Remembering Robert Altman
By Laurence Lerman -- Video Business, 11/22/2006
NOV. 22 | Right at the top, I’ll admit I was never a huge fan of director Robert Altman, who died last week at the age of 81.
I was presented with his seminal ’70s oeuvre—M*A*S*H, Nashville, McCabe & Mrs. Miller, etc.—via a creaky 16mm projector back in a college film crit class in the early ’80s (as was the case of many coming-of-age cinephiles of my generation). Yes, they were all involving and entertaining, but they just didn’t hit me on the visceral level that a New York-raised lad weaned on the visual theatrics of Hitchcock, De Palma or, hell, even George Lucas, was looking for.
Back then, I found Altman’s improvisational direction of actors and trademark use of multi-layered soundtracks distracting and, forgive me for saying this, not “cinematic” enough for what I felt were my “polished” tastes.

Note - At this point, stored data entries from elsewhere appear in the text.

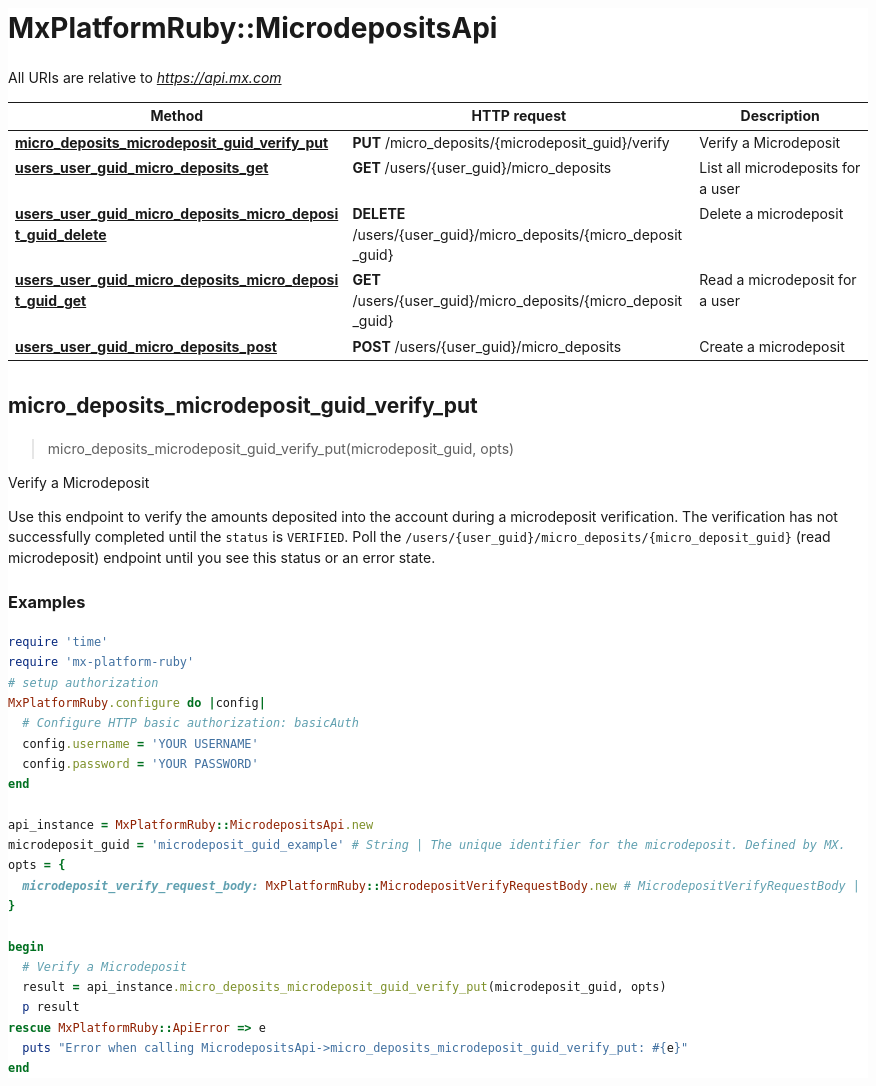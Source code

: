 # MxPlatformRuby::MicrodepositsApi

All URIs are relative to *https://api.mx.com*

| Method | HTTP request | Description |
| ------ | ------------ | ----------- |
| [**micro_deposits_microdeposit_guid_verify_put**](MicrodepositsApi.md#micro_deposits_microdeposit_guid_verify_put) | **PUT** /micro_deposits/{microdeposit_guid}/verify | Verify a Microdeposit |
| [**users_user_guid_micro_deposits_get**](MicrodepositsApi.md#users_user_guid_micro_deposits_get) | **GET** /users/{user_guid}/micro_deposits | List all microdeposits for a user |
| [**users_user_guid_micro_deposits_micro_deposit_guid_delete**](MicrodepositsApi.md#users_user_guid_micro_deposits_micro_deposit_guid_delete) | **DELETE** /users/{user_guid}/micro_deposits/{micro_deposit_guid} | Delete a microdeposit |
| [**users_user_guid_micro_deposits_micro_deposit_guid_get**](MicrodepositsApi.md#users_user_guid_micro_deposits_micro_deposit_guid_get) | **GET** /users/{user_guid}/micro_deposits/{micro_deposit_guid} | Read a microdeposit for a user |
| [**users_user_guid_micro_deposits_post**](MicrodepositsApi.md#users_user_guid_micro_deposits_post) | **POST** /users/{user_guid}/micro_deposits | Create a microdeposit |


## micro_deposits_microdeposit_guid_verify_put

> <MicrodepositResponseBody> micro_deposits_microdeposit_guid_verify_put(microdeposit_guid, opts)

Verify a Microdeposit

Use this endpoint to verify the amounts deposited into the account during a microdeposit verification. The verification has not successfully completed until the `status` is `VERIFIED`. Poll the `/users/{user_guid}/micro_deposits/{micro_deposit_guid}` (read microdeposit) endpoint until you see this status or an error state.

### Examples

```ruby
require 'time'
require 'mx-platform-ruby'
# setup authorization
MxPlatformRuby.configure do |config|
  # Configure HTTP basic authorization: basicAuth
  config.username = 'YOUR USERNAME'
  config.password = 'YOUR PASSWORD'
end

api_instance = MxPlatformRuby::MicrodepositsApi.new
microdeposit_guid = 'microdeposit_guid_example' # String | The unique identifier for the microdeposit. Defined by MX.
opts = {
  microdeposit_verify_request_body: MxPlatformRuby::MicrodepositVerifyRequestBody.new # MicrodepositVerifyRequestBody | 
}

begin
  # Verify a Microdeposit
  result = api_instance.micro_deposits_microdeposit_guid_verify_put(microdeposit_guid, opts)
  p result
rescue MxPlatformRuby::ApiError => e
  puts "Error when calling MicrodepositsApi->micro_deposits_microdeposit_guid_verify_put: #{e}"
end
```

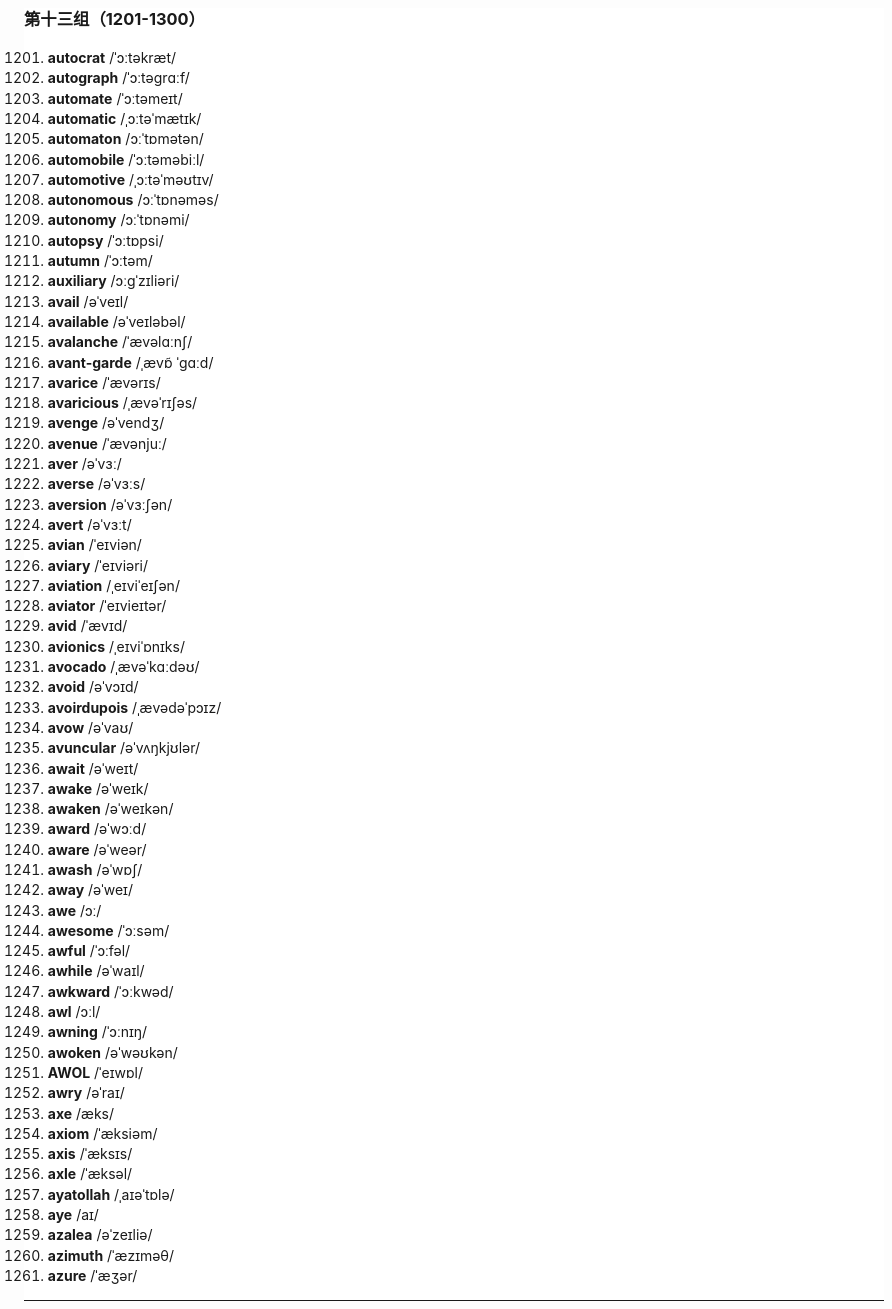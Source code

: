 ### 第十三组（1201-1300）  
1201. **autocrat** /ˈɔːtəkræt/  
1202. **autograph** /ˈɔːtəɡrɑːf/  
1203. **automate** /ˈɔːtəmeɪt/  
1204. **automatic** /ˌɔːtəˈmætɪk/  
1205. **automaton** /ɔːˈtɒmətən/  
1206. **automobile** /ˈɔːtəməbiːl/  
1207. **automotive** /ˌɔːtəˈməʊtɪv/  
1208. **autonomous** /ɔːˈtɒnəməs/  
1209. **autonomy** /ɔːˈtɒnəmi/  
1210. **autopsy** /ˈɔːtɒpsi/  
1211. **autumn** /ˈɔːtəm/  
1212. **auxiliary** /ɔːɡˈzɪliəri/  
1213. **avail** /əˈveɪl/  
1214. **available** /əˈveɪləbəl/  
1215. **avalanche** /ˈævəlɑːnʃ/  
1216. **avant-garde** /ˌævɒ̃ ˈɡɑːd/  
1217. **avarice** /ˈævərɪs/  
1218. **avaricious** /ˌævəˈrɪʃəs/  
1219. **avenge** /əˈvendʒ/  
1220. **avenue** /ˈævənjuː/  
1221. **aver** /əˈvɜː/  
1222. **averse** /əˈvɜːs/  
1223. **aversion** /əˈvɜːʃən/  
1224. **avert** /əˈvɜːt/  
1225. **avian** /ˈeɪviən/  
1226. **aviary** /ˈeɪviəri/  
1227. **aviation** /ˌeɪviˈeɪʃən/  
1228. **aviator** /ˈeɪvieɪtər/  
1229. **avid** /ˈævɪd/  
1230. **avionics** /ˌeɪviˈɒnɪks/  
1231. **avocado** /ˌævəˈkɑːdəʊ/  
1232. **avoid** /əˈvɔɪd/  
1233. **avoirdupois** /ˌævədəˈpɔɪz/  
1234. **avow** /əˈvaʊ/  
1235. **avuncular** /əˈvʌŋkjʊlər/  
1236. **await** /əˈweɪt/  
1237. **awake** /əˈweɪk/  
1238. **awaken** /əˈweɪkən/  
1239. **award** /əˈwɔːd/  
1240. **aware** /əˈweər/  
1241. **awash** /əˈwɒʃ/  
1242. **away** /əˈweɪ/  
1243. **awe** /ɔː/  
1244. **awesome** /ˈɔːsəm/  
1245. **awful** /ˈɔːfəl/  
1246. **awhile** /əˈwaɪl/  
1247. **awkward** /ˈɔːkwəd/  
1248. **awl** /ɔːl/  
1249. **awning** /ˈɔːnɪŋ/  
1250. **awoken** /əˈwəʊkən/  
1251. **AWOL** /ˈeɪwɒl/  
1252. **awry** /əˈraɪ/  
1253. **axe** /æks/  
1254. **axiom** /ˈæksiəm/  
1255. **axis** /ˈæksɪs/  
1256. **axle** /ˈæksəl/  
1257. **ayatollah** /ˌaɪəˈtɒlə/  
1258. **aye** /aɪ/  
1259. **azalea** /əˈzeɪliə/  
1260. **azimuth** /ˈæzɪməθ/  
1261. **azure** /ˈæʒər/  

---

But with the arrival of video in my home several years later, its promise of a sleeker presentation of Altman’s sound and vision, the opportunity to pause, rewind and repeat and—I’ve got to say this—a few more years under my belt, my acceptance and respect for Altman was recalibrated and quickly jump-started.
I’m not going to review what I liked and what I didn’t, nor am I going to pinpoint the time when my opinion shifted—the truth is that there was no particular moment. But what was there was a substantial, complex body of work that required—no, deserved—more than one viewing, and that could now happen ad infinitum.
As far as Altman’s contributions to packaged entertainment, the moviemaker was a strong supporter of the DVD experience. He recorded commentary tracks or interview segments for the majority of his DVD releases, including his final film, A Prairie Home Companion, which he promoted last month in one of his final public appearances at the Museum of Television and Radio in New York City. (The event was reported
on by VB contributor Ed Grant on Nov. 10 on DVDialog.)
A look at the world of radio—indeed, an elegy of sorts about the death of radio entertainment—A Prairie Home Companion contains a touching sequence in which a distraught Lindsay Lohan, upset that radio monologist Garrison Keillor isn’t going to acknowledge a fellow performer’s death on the air, asks Keillor point blank, “You don’t want them to remember you [when you die]?,” to which Keillor responds, “I don’t want them to be told to remember me.”
Perhaps the ever-improvisational Altman, whose health had been slowly failing for years though many people didn’t know it, was offering a coda for his own inevitable exit. We’ll never know for sure, but we do know that the movie viewing public has access to the bulk of Altman’s 40-plus film legacy, which is forever preserved to examine and enjoy. Just don’t tell the late, great maverick that we told you.
Laurence Lerman is VB's product digest editor.